[WHAT IS REQUIRED]: Search the material for "weibo" and show all lines that contain it.

[PROVIDED ENTRIES]:
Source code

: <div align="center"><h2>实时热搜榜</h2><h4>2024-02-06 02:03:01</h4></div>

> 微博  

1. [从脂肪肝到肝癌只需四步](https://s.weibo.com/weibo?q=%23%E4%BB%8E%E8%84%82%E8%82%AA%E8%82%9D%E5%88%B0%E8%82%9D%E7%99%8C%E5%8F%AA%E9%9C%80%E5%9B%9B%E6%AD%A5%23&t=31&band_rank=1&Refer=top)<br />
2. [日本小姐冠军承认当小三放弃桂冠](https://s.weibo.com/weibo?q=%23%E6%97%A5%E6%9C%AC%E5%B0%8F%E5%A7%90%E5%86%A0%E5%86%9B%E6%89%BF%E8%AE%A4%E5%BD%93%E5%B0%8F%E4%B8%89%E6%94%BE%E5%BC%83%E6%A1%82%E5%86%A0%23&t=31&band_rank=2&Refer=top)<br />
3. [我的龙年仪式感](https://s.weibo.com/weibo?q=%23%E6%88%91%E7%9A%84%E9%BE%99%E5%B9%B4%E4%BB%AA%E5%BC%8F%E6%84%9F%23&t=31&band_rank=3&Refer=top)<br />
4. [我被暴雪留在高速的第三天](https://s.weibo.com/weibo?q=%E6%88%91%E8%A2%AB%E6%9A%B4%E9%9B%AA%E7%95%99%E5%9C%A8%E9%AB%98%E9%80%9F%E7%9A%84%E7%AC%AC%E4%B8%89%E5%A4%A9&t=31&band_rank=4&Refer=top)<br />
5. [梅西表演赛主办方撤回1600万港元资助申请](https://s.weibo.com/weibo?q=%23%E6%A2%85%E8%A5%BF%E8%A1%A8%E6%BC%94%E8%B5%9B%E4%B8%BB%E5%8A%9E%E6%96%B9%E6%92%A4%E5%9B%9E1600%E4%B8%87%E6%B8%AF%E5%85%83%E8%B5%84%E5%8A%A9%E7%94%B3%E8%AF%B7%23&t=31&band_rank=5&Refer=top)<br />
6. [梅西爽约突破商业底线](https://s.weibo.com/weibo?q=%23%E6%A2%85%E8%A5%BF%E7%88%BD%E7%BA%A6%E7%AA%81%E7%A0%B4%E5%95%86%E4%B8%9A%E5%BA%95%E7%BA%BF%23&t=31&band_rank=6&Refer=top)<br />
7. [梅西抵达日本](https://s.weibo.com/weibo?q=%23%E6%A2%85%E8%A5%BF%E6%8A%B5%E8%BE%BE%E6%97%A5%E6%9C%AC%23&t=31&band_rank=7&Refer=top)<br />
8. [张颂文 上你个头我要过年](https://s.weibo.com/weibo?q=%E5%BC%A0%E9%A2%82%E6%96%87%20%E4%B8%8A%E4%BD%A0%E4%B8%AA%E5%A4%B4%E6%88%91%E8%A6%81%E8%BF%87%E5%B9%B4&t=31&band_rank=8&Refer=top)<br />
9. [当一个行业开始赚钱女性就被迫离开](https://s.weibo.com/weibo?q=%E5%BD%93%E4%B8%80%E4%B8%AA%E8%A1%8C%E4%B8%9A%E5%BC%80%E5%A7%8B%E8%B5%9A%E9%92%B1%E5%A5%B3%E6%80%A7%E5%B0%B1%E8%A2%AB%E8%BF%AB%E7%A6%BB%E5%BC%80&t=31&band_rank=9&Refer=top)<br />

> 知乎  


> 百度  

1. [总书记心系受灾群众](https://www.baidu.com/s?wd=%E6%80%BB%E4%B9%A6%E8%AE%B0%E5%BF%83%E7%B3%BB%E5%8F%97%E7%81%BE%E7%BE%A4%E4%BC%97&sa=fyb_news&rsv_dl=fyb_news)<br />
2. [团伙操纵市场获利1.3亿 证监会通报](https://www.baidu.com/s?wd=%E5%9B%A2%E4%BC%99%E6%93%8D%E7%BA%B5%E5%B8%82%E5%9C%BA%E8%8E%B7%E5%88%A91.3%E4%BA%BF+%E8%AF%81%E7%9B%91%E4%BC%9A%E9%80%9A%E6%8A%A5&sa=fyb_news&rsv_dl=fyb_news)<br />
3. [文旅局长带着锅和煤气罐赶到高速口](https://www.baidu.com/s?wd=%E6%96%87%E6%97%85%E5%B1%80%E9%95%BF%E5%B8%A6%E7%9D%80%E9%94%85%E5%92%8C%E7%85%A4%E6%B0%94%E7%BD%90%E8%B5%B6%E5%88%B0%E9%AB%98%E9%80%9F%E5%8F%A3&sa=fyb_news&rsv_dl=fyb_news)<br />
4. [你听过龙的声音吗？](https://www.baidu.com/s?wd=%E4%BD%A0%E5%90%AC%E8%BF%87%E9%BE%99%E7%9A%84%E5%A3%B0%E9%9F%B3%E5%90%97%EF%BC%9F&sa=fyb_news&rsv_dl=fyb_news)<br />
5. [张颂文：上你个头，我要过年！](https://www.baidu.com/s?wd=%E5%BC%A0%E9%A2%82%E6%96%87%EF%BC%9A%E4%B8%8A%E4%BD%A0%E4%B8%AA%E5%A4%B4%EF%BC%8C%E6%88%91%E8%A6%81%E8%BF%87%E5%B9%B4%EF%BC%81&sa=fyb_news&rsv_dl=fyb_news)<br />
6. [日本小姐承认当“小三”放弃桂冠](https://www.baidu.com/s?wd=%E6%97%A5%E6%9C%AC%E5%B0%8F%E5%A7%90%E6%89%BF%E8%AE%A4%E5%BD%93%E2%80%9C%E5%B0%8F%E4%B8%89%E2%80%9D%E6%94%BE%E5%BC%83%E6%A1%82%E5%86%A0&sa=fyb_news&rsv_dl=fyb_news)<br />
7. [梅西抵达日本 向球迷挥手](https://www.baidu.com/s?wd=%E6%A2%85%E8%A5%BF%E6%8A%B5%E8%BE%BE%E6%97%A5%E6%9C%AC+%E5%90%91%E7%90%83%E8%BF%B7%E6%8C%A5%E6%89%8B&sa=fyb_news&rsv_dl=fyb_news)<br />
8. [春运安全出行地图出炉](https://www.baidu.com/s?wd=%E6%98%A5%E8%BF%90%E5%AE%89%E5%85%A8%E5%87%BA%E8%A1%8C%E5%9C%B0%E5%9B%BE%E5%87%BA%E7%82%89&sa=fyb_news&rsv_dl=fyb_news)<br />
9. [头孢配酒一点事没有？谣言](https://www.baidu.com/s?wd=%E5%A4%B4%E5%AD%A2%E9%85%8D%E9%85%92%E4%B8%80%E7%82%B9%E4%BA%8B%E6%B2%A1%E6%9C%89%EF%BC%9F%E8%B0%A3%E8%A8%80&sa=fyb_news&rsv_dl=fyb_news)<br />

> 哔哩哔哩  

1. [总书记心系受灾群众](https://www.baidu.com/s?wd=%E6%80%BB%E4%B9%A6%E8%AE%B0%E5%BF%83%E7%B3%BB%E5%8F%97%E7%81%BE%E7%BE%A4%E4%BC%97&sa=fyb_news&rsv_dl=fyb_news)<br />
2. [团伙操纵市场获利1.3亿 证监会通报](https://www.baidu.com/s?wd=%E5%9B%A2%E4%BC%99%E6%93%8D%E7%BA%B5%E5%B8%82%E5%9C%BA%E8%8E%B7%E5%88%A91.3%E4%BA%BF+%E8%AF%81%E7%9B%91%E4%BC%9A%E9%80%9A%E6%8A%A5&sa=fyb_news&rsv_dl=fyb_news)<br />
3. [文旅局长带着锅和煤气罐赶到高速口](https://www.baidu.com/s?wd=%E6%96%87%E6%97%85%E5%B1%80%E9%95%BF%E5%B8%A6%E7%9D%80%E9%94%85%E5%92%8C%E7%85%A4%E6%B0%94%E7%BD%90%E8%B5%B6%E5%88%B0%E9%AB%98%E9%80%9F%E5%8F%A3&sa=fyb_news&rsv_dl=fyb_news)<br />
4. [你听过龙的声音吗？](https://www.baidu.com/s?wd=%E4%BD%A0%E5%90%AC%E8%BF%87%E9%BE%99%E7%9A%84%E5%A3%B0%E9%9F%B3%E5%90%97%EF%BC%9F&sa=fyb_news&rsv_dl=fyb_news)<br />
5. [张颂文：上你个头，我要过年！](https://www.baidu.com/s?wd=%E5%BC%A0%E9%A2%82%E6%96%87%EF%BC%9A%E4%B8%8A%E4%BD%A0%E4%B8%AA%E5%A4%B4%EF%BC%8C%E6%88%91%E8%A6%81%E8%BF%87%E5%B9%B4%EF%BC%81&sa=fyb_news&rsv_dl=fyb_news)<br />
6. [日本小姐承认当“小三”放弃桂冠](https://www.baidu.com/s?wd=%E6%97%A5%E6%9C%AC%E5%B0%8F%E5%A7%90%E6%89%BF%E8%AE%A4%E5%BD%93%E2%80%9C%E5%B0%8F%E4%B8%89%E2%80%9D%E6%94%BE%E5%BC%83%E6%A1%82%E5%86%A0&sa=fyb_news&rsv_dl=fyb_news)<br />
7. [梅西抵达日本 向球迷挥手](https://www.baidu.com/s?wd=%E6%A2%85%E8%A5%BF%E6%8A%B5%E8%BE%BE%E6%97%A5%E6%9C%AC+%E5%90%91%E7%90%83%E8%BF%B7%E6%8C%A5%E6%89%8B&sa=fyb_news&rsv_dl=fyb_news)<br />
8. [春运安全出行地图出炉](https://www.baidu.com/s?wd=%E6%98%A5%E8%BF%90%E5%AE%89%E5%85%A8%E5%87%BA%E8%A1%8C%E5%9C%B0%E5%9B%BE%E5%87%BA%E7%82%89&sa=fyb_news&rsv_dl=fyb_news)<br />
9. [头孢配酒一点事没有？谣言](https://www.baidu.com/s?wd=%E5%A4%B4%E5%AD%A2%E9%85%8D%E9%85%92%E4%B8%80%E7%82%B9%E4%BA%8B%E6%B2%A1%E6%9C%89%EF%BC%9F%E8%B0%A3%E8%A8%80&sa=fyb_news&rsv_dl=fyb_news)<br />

[TASK OUTPUT]:
1. [从脂肪肝到肝癌只需四步](https://s.weibo.com/weibo?q=%23%E4%BB%8E%E8%84%82%E8%82%AA%E8%82%9D%E5%88%B0%E8%82%9D%E7%99%8C%E5%8F%AA%E9%9C%80%E5%9B%9B%E6%AD%A5%23&t=31&band_rank=1&Refer=top)<br />
2. [日本小姐冠军承认当小三放弃桂冠](https://s.weibo.com/weibo?q=%23%E6%97%A5%E6%9C%AC%E5%B0%8F%E5%A7%90%E5%86%A0%E5%86%9B%E6%89%BF%E8%AE%A4%E5%BD%93%E5%B0%8F%E4%B8%89%E6%94%BE%E5%BC%83%E6%A1%82%E5%86%A0%23&t=31&band_rank=2&Refer=top)<br />
3. [我的龙年仪式感](https://s.weibo.com/weibo?q=%23%E6%88%91%E7%9A%84%E9%BE%99%E5%B9%B4%E4%BB%AA%E5%BC%8F%E6%84%9F%23&t=31&band_rank=3&Refer=top)<br />
4. [我被暴雪留在高速的第三天](https://s.weibo.com/weibo?q=%E6%88%91%E8%A2%AB%E6%9A%B4%E9%9B%AA%E7%95%99%E5%9C%A8%E9%AB%98%E9%80%9F%E7%9A%84%E7%AC%AC%E4%B8%89%E5%A4%A9&t=31&band_rank=4&Refer=top)<br />
5. [梅西表演赛主办方撤回1600万港元资助申请](https://s.weibo.com/weibo?q=%23%E6%A2%85%E8%A5%BF%E8%A1%A8%E6%BC%94%E8%B5%9B%E4%B8%BB%E5%8A%9E%E6%96%B9%E6%92%A4%E5%9B%9E1600%E4%B8%87%E6%B8%AF%E5%85%83%E8%B5%84%E5%8A%A9%E7%94%B3%E8%AF%B7%23&t=31&band_rank=5&Refer=top)<br />
6. [梅西爽约突破商业底线](https://s.weibo.com/weibo?q=%23%E6%A2%85%E8%A5%BF%E7%88%BD%E7%BA%A6%E7%AA%81%E7%A0%B4%E5%95%86%E4%B8%9A%E5%BA%95%E7%BA%BF%23&t=31&band_rank=6&Refer=top)<br />
7. [梅西抵达日本](https://s.weibo.com/weibo?q=%23%E6%A2%85%E8%A5%BF%E6%8A%B5%E8%BE%BE%E6%97%A5%E6%9C%AC%23&t=31&band_rank=7&Refer=top)<br />
8. [张颂文 上你个头我要过年](https://s.weibo.com/weibo?q=%E5%BC%A0%E9%A2%82%E6%96%87%20%E4%B8%8A%E4%BD%A0%E4%B8%AA%E5%A4%B4%E6%88%91%E8%A6%81%E8%BF%87%E5%B9%B4&t=31&band_rank=8&Refer=top)<br />
9. [当一个行业开始赚钱女性就被迫离开](https://s.weibo.com/weibo?q=%E5%BD%93%E4%B8%80%E4%B8%AA%E8%A1%8C%E4%B8%9A%E5%BC%80%E5%A7%8B%E8%B5%9A%E9%92%B1%E5%A5%B3%E6%80%A7%E5%B0%B1%E8%A2%AB%E8%BF%AB%E7%A6%BB%E5%BC%80&t=31&band_rank=9&Refer=top)<br />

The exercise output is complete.